• Exercise details
Your answer must be the full listing below, repeated exactly, with no pictures in it.
** Opening Data in this exercise block **
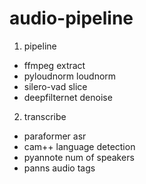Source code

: # audio-pipeline

1. pipeline
  - ffmpeg extract
  - pyloudnorm loudnorm
  - silero-vad slice
  - deepfilternet denoise
2. transcribe
  - paraformer asr
  - cam++ language detection
  - pyannote num of speakers
  - panns audio tags
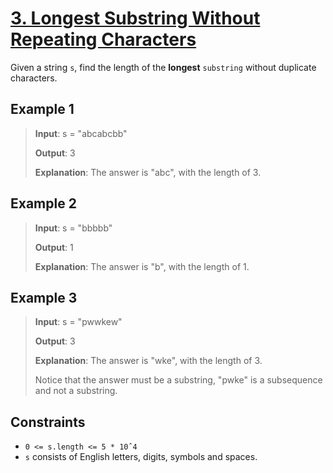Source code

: # [3. Longest Substring Without Repeating Characters](https://leetcode.com/problems/longest-substring-without-repeating-characters/description/)

Given a string `s`, find the length of the **longest** `substring` without duplicate characters.

## Example 1

> **Input**: s = "abcabcbb"
>
> **Output**: 3
>
> **Explanation**: The answer is "abc", with the length of 3.

## Example 2

> **Input**: s = "bbbbb"
>
> **Output**: 1
>
> **Explanation**: The answer is "b", with the length of 1.

## Example 3

> **Input**: s = "pwwkew"
>
> **Output**: 3
>
> **Explanation**: The answer is "wke", with the length of 3.
>
> Notice that the answer must be a substring, "pwke" is a subsequence and not a substring.

## Constraints

- `0 <= s.length <= 5 * 10ˆ4`
- `s` consists of English letters, digits, symbols and spaces.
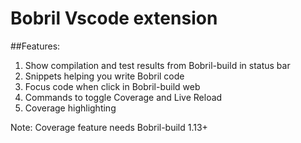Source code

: # Bobril Vscode extension

##Features:

1. Show compilation and test results from Bobril-build in status bar
2. Snippets helping you write Bobril code
3. Focus code when click in Bobril-build web
4. Commands to toggle Coverage and Live Reload
5. Coverage highlighting

Note: Coverage feature needs Bobril-build 1.13+
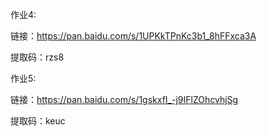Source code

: 作业4:

链接：https://pan.baidu.com/s/1UPKkTPnKc3b1_8hFFxca3A 

提取码：rzs8

作业5:

链接：https://pan.baidu.com/s/1gskxfI_-j9IFlZOhcvhjSg 

提取码：keuc
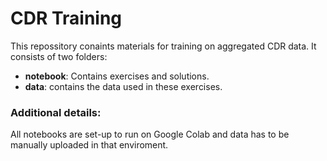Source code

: # CDR Training
This repossitory conaints materials for training on aggregated CDR data. It consists of two folders:

 - **notebook**: Contains exercises and solutions.
 - **data**: contains the data used in these exercises.

### Additional details:
All notebooks are set-up to run on Google Colab and data has to be manually uploaded in that enviroment. 
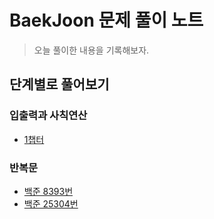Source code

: # BaekJoon 문제 풀이 노트

> 오늘 풀이한 내용을 기록해보자.

## 단계별로 풀어보기

### 입출력과 사칙연산

- [1챕터]()

### 반복문

- [백준 8393번](https://github.com/luenarstery04/TIL/blob/main/BaekJoon/3%EB%8B%A8%EA%B3%84_%EB%B0%98%EB%B3%B5%EB%AC%B8/BJ_8393.md)
- [백준 25304번](https://github.com/luenarstery04/TIL/blob/main/BaekJoon/3%EB%8B%A8%EA%B3%84_%EB%B0%98%EB%B3%B5%EB%AC%B8/BJ_25304.md)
** Closing Data in this exercise block **
• Task result
Source code

: # audio-pipeline

1. pipeline
  - ffmpeg extract
  - pyloudnorm loudnorm
  - silero-vad slice
  - deepfilternet denoise
2. transcribe
  - paraformer asr
  - cam++ language detection
  - pyannote num of speakers
  - panns audio tags
Source code

: # [3. Longest Substring Without Repeating Characters](https://leetcode.com/problems/longest-substring-without-repeating-characters/description/)

Given a string `s`, find the length of the **longest** `substring` without duplicate characters.

## Example 1

> **Input**: s = "abcabcbb"
>
> **Output**: 3
>
> **Explanation**: The answer is "abc", with the length of 3.

## Example 2

> **Input**: s = "bbbbb"
>
> **Output**: 1
>
> **Explanation**: The answer is "b", with the length of 1.

## Example 3

> **Input**: s = "pwwkew"
>
> **Output**: 3
>
> **Explanation**: The answer is "wke", with the length of 3.
>
> Notice that the answer must be a substring, "pwke" is a subsequence and not a substring.

## Constraints

- `0 <= s.length <= 5 * 10ˆ4`
- `s` consists of English letters, digits, symbols and spaces.
Source code

: # Bobril Vscode extension

##Features:

1. Show compilation and test results from Bobril-build in status bar
2. Snippets helping you write Bobril code
3. Focus code when click in Bobril-build web
4. Commands to toggle Coverage and Live Reload
5. Coverage highlighting

Note: Coverage feature needs Bobril-build 1.13+
Source code

: 作业4:

链接：https://pan.baidu.com/s/1UPKkTPnKc3b1_8hFFxca3A 

提取码：rzs8

作业5:

链接：https://pan.baidu.com/s/1gskxfI_-j9IFlZOhcvhjSg 

提取码：keuc
Source code

: # CDR Training
This repossitory conaints materials for training on aggregated CDR data. It consists of two folders:

 - **notebook**: Contains exercises and solutions.
 - **data**: contains the data used in these exercises.

### Additional details:
All notebooks are set-up to run on Google Colab and data has to be manually uploaded in that enviroment. 
Source code

: # BaekJoon 문제 풀이 노트

> 오늘 풀이한 내용을 기록해보자.

## 단계별로 풀어보기

### 입출력과 사칙연산

- [1챕터]()

### 반복문

- [백준 8393번](https://github.com/luenarstery04/TIL/blob/main/BaekJoon/3%EB%8B%A8%EA%B3%84_%EB%B0%98%EB%B3%B5%EB%AC%B8/BJ_8393.md)
- [백준 25304번](https://github.com/luenarstery04/TIL/blob/main/BaekJoon/3%EB%8B%A8%EA%B3%84_%EB%B0%98%EB%B3%B5%EB%AC%B8/BJ_25304.md)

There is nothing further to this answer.